Un ministre qui assume le débat sur les salaires

Le ministre du Travail, Jean-Pierre Farandou, s'est exprimé le 10 juin sur la transposition de la directive européenne relative à la transparence salariale. Invité de l'émission « Lundi, c'est politique » sur LCP, en partenariat avec Radio Classique et Challenges, il a défendu l'initiative tout en répondant aux détracteurs qui y voient une « usine à gaz ».

« Il faut parler argent », a-t-il affirmé, justifiant ainsi la nécessité de mettre en place des outils permettant aux salariés de mieux comprendre leur positionnement au sein de l'entreprise. Selon lui, le texte encouragera également davantage de clarté lors des recrutements.

Un calendrier politique sous tension

Cette intervention intervient dans un contexte de pressions sur le gouvernement. La secrétaire générale de la CFDT, Marylise Léon, a récemment exigé qu'un texte soit présenté avant l'été, dénonçant les atermoiements de l'exécutif. De son côté, Jean-Pierre Farandou a promis qu'un vote interviendrait d'ici la fin de l'année 2026.
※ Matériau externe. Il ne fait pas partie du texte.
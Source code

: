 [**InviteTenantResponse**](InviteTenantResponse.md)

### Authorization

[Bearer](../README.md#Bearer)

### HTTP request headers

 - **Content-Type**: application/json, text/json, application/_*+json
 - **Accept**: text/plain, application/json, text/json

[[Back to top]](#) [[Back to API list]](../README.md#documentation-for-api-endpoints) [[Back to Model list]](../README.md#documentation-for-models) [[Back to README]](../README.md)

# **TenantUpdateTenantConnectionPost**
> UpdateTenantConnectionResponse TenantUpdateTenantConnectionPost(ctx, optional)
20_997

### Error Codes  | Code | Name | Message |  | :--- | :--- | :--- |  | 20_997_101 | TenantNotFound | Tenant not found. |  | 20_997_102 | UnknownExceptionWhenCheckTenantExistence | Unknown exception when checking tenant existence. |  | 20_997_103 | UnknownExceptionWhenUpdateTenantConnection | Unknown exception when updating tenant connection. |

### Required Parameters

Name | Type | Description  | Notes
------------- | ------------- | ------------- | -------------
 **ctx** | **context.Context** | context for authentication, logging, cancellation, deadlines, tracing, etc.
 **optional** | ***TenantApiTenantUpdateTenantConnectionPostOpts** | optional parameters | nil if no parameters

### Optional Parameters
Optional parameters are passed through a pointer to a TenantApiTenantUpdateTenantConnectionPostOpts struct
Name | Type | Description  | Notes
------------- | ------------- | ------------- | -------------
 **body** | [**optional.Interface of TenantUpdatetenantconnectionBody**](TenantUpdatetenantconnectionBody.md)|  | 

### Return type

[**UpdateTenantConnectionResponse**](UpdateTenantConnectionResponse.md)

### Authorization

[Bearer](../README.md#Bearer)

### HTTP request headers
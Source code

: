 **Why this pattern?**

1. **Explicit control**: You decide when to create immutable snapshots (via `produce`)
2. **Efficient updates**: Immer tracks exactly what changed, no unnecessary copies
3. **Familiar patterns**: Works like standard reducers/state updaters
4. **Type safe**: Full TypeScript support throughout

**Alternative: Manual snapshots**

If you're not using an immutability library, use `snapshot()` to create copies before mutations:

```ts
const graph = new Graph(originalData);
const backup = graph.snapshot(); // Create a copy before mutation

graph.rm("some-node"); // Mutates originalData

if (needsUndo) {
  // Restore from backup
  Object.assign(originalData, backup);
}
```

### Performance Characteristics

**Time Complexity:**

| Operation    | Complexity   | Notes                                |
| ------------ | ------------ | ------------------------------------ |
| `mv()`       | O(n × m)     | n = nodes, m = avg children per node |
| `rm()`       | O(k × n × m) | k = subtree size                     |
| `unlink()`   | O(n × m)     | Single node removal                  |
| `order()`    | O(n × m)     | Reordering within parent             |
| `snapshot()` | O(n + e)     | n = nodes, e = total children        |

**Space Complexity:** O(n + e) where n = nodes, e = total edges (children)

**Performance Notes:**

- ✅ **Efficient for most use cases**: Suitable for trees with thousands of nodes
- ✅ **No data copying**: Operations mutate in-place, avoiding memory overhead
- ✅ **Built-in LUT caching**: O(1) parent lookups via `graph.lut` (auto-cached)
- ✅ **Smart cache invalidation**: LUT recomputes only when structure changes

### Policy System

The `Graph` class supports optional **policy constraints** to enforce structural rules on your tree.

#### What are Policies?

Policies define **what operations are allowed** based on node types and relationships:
La France est en effet accusée de retard dans l'application de la directive européenne sur l'égalité salariale. Adoptée au niveau de l'Union européenne, cette législation impose aux États membres de renforcer la transparence des rémunérations afin de réduire les écarts entre hommes et femmes.

Un outil contre les inégalités

Le ministre a souligné que la directive permettra notamment de mieux informer les salariés sur les grilles de salaires applicables dans leur secteur. Les entreprises seront tenues de fournir des données comparatives, facilitant ainsi la détection des discriminations.

Jean-Pierre Farandou a également écarté les critiques selon lesquelles le dispositif serait trop complexe à mettre en œuvre. Il a estimé que la transparence constitue un levier essentiel pour corriger les inégalités persistantes.

Les prochaines étapes

Alors que le gouvernement est sous pression pour accélérer le processus, le chef de l'État et les membres de l'exécutif devront trancher sur le calendrier précis. La CFDT et d'autres organisations syndicales attendent des actes concrets dans les semaines à venir.

Le vote promis par Jean-Pierre Farandou avant la fin 2026 laisse entrevoir une possible adoption avant l'échéance, mais les oppositions politiques et patronales pourraient peser sur le contenu du futur texte.